## Brief
The response must contain every line from the records below that has "balance".

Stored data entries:
/---

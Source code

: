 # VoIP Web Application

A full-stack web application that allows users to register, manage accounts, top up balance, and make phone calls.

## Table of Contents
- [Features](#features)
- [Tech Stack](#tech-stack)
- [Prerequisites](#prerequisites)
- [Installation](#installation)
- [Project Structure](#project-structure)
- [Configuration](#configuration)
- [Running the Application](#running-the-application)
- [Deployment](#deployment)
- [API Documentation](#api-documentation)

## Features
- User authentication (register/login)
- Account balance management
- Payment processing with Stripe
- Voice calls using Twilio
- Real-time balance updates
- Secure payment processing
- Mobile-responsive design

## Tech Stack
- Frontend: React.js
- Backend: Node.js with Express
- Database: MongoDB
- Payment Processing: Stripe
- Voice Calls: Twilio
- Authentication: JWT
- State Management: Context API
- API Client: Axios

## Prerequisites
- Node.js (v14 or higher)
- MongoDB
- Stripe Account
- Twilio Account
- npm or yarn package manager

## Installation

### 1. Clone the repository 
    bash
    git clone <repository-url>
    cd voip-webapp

\---

## Problem solution
A full-stack web application that allows users to register, manage accounts, top up balance, and make phone calls.
- Account balance management
- Real-time balance updates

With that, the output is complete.